Cucumber Time right now, so I'm a bit (more than a bit) behind in everything. But I thought in the spirit of Occupy Wall Street I'd do a little piece on a moment of American history that I've never heard of before, and which has become sharply relevant just now.
The Bonus Army was a group of World War I vets and their friends and families who marched on Washington in the spring and summer of 1932 to demand early payment of a bonus promised them for their service. It was not due to be paid them till 1945, but since many of them had been out of work since the beginning of the Great Depression, they were asking that this bonus be paid early. Washington, even liberal Washington, seemed not too keen on the idea.
Rachel Maddow did a very nice piece on this moment in our American past, showing the parallels to what was taking place in the Oakland version of Occupy Wall Street.
(I've edited this to put in the audio version, because the embedded segment hasn't led to the right video clip here)
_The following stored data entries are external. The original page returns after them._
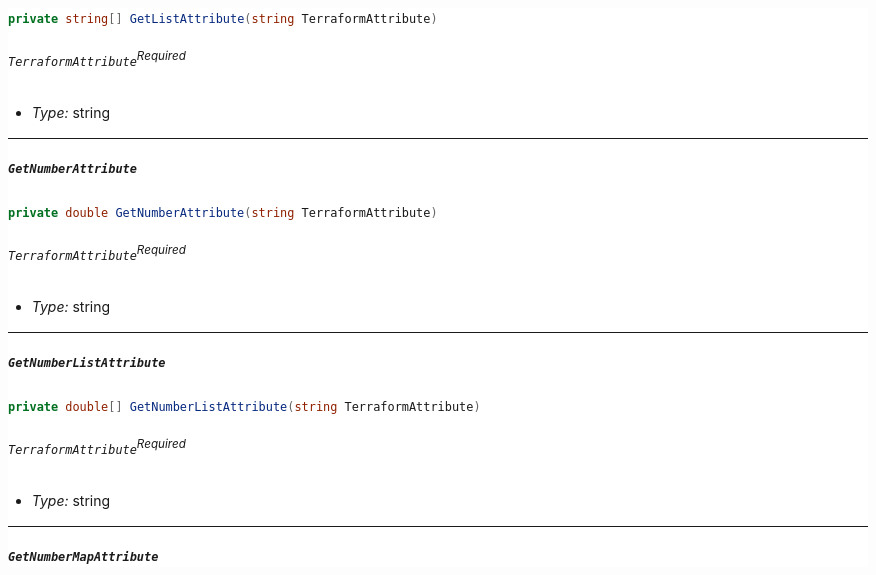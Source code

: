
 ```csharp
private string[] GetListAttribute(string TerraformAttribute)
```

###### `TerraformAttribute`<sup>Required</sup> <a name="TerraformAttribute" id="rhizo-co-terraform-provider-oci.dataOciSchServiceConnectors.DataOciSchServiceConnectorsServiceConnectorCollectionItemsOutputReference.getListAttribute.parameter.terraformAttribute"></a>

- *Type:* string

---

##### `GetNumberAttribute` <a name="GetNumberAttribute" id="rhizo-co-terraform-provider-oci.dataOciSchServiceConnectors.DataOciSchServiceConnectorsServiceConnectorCollectionItemsOutputReference.getNumberAttribute"></a>

```csharp
private double GetNumberAttribute(string TerraformAttribute)
```

###### `TerraformAttribute`<sup>Required</sup> <a name="TerraformAttribute" id="rhizo-co-terraform-provider-oci.dataOciSchServiceConnectors.DataOciSchServiceConnectorsServiceConnectorCollectionItemsOutputReference.getNumberAttribute.parameter.terraformAttribute"></a>

- *Type:* string

---

##### `GetNumberListAttribute` <a name="GetNumberListAttribute" id="rhizo-co-terraform-provider-oci.dataOciSchServiceConnectors.DataOciSchServiceConnectorsServiceConnectorCollectionItemsOutputReference.getNumberListAttribute"></a>

```csharp
private double[] GetNumberListAttribute(string TerraformAttribute)
```

###### `TerraformAttribute`<sup>Required</sup> <a name="TerraformAttribute" id="rhizo-co-terraform-provider-oci.dataOciSchServiceConnectors.DataOciSchServiceConnectorsServiceConnectorCollectionItemsOutputReference.getNumberListAttribute.parameter.terraformAttribute"></a>

- *Type:* string

---

##### `GetNumberMapAttribute` <a name="GetNumberMapAttribute" id="rhizo-co-terraform-provider-oci.dataOciSchServiceConnectors.DataOciSchServiceConnectorsServiceConnectorCollectionItemsOutputReference.getNumberMapAttribute"></a>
I probably would have just watched without doing much more with it except that I came across a New Yorker archive article that they've made available without subscription about E.B. White's reaction to the Bonus Army (He was sympathetic with their plight, but not so impressed with the action itself.)
Then this week, I found that the Library of America blog was posting some reporting by John Dos Passos on the movement.
I like the way this current occupation is reflecting back echoes of American movements past. Mario Salvo and the Free Speech movement has also figured in the picture lately. I think sometimes we don't see the importance of such moments for our common history--our human common history, not just America's--until some aspect of those moments is mirrored in our own.